Of course we're both pretty darn stubborn. I think I beat him in this in a lot of ways, especially with my eating habits. Chris doesn't like that I won't eat veggies, and a lot of the recipes that he knows have something in them that I won't eat, so we just end up going out to eat all of the time. It's something I need to work on because Chris would like to cook more and I could use to save some of the money we spend going out.
The real gripe about the big move has been the job. I won't dwell on it much tonight, but let me say that I think I was told things about this job that it clearly isn't. Still, I'm happier that my current boss is much more receptive to my wanting to do more, and be more than my previous one who only talked to me at my review. 2007 is definitely about setting myself up for, and getting a better position.
One of the biggest changes was the sleeping arrangements - and I'm not just saying this because we had both slept on the same side of the bed when we were single (on the left). I made the move over to the right. However, there's a study that said that couples get less sleep than singles do, and I believe it. The study says couples lose up to 49 minutes of sleep a night. I haven't seen exactly why this is, but I have some ideas.

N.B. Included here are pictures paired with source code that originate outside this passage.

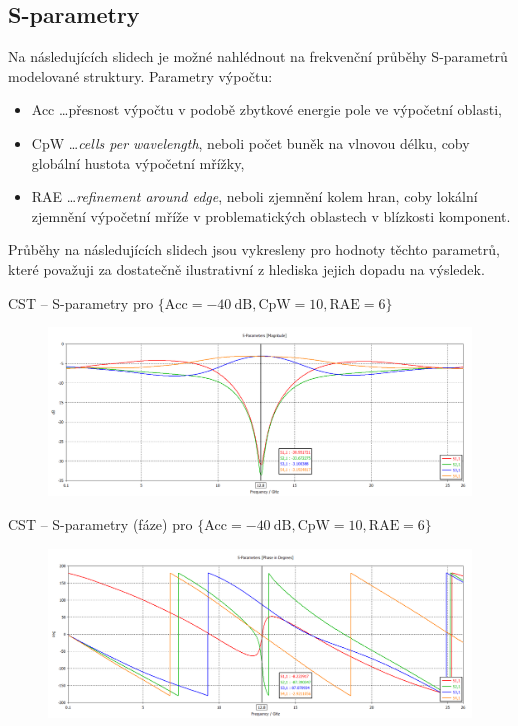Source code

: \documentclass[aspectratio=169, 11pt, hyperref={unicode}]{beamer}
\begin{document}
\subsection{S-parametry}
\begin{frame}
    Na následujících slidech je možné nahlédnout na frekvenční průběhy S-parametrů modelované struktury. Parametry výpočtu:
    \begin{itemize}
        \item Acc \dots přesnost výpočtu v podobě zbytkové energie pole ve výpočetní oblasti,
        \item CpW \dots \emph{cells per wavelength}, neboli počet buněk na vlnovou délku, coby globální hustota výpočetní mřížky,
        \item RAE \dots \emph{refinement around edge}, neboli zjemnění kolem hran, coby lokální zjemnění výpočetní mříže v problematických oblastech v blízkosti komponent.
    \end{itemize}
    Průběhy na následujících slidech jsou vykresleny pro hodnoty těchto parametrů, které považuji za dostatečně ilustrativní z hlediska jejich dopadu na výsledek.
\end{frame}
\begin{frame}{CST -- S-parametry pro $\{\text{Acc} = -40\ \text{dB}, \text{CpW} = 10, \text{RAE} = 6\}$}
	\begin{figure}[!ht]
		\centering
		\includegraphics[width=.8\textwidth]{src/CST_S-Parameters_40dB_10-cpw_6-cntm.png}
	\end{figure}
\end{frame}
\begin{frame}{CST -- S-parametry (fáze) pro $\{\text{Acc} = -40\ \text{dB}, \text{CpW} = 10, \text{RAE} = 6\}$}
	\begin{figure}[!ht]
		\centering
		\includegraphics[width=.8\textwidth]{src/CST_S-Parameters_phase_40dB_10-cpw_6-cntm.png}
	\end{figure}
\end{frame}
\end{document}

for one, you're somewhat conscious of your partner while you're in bed. Not just in the way that when they move you might wake up, but there just seems to be a little instinctual thing that makes you a little bit aware of their presence. I know that when I move around I kind of "feel" where Chris is, so I won't kick him.
Strangely, I'm usually the one who stays in my zone. It's probably from the many years I have spent in a twin bed, even as an adult. My tossing and turning can be kept in a relatively small space. I think that this technique was improved over many band road trips where I'd have to sleep with someone in a hotel bedroom, and try not to touch them because I was scared that the other person would think that I was "that way".
Chris will slide his legs over to my side of the bed sometimes. I don't know why, but he likes to sleep diagonally. Since we both have CPAPs and are usually connected to tubes all night, we don't get to do a lot of spooning. Spooning's nice, but it usually wipes both of us out for the next day.
Of course there's one other element that has changed our sleeping arrangements over the last month or so. Joey the Dog has been joining us at night because my soft heart doesn't like sending her out to sleep on the porch on a cold night. She's a big 50 lbs lump who likes to sleep on top of the comforter in the space right between Chris and I. Somehow she steals the comforter off of me on many a night.
She's gained the privilege to sleep with us as she can stay still for most of the night. I remember when she was a puppy and I'd be over we tried to let her sleep with us, but she'd run around and bark and yes, she once peed on the bed while we were in it. Now that she's grown up (she just turned three), she's usually well-behaved. As it gets warmer again, I think we'll put her outside at night, so I hope she doesn't get to used to it.
For a few years I did sleep in my small twin bed with my family's wiener dog, Fritz. He was a pretty big dachshund, so there wasn't a lot of room for the two of us, but he liked to burrow under the covers. Joey certainly does not want to be under the covers. She likes to sleep where she can have a good view of everything.
There's a nice feeling, though, of once you put your CPAP mask on, that there's someone there who loves you. Just as you drift off there's a light touch from your partner, or maybe you hold hands for a little bit. It's nice, and reassuring.
Of course, it's a big bed, which is great. We go to hotels and suddenly we're in this small bed and there's no elbow room! Talk about having a tough time getting to sleep! I guess we're both guys who need our space. Still, our bed's up pretty high, so there are times where i worry that I may one day fall out of bed - though it's been years since I've done that.
Yeah, my life changed quite a bit over the last year, but it's been a good thing, something that's helped me grow up, and be more responsible in thinking about two instead of just one. Decisions I make, and the moods I express effect him, and his effect me. It's a different world.
I love being here with Chris. Really, it isn't about Dallas. I haven't found all that much to brag about, city wise. It's all about the relationship and learning about Chris and learning about myself. It's about the everyday lives of two people, and the difference in everyday living as opposed to dating, or just seeing each other on special occasions. Luckily the transition has been a good one.
Though I'd say I'm most grateful I didn't have to buy an HD-TV of my own!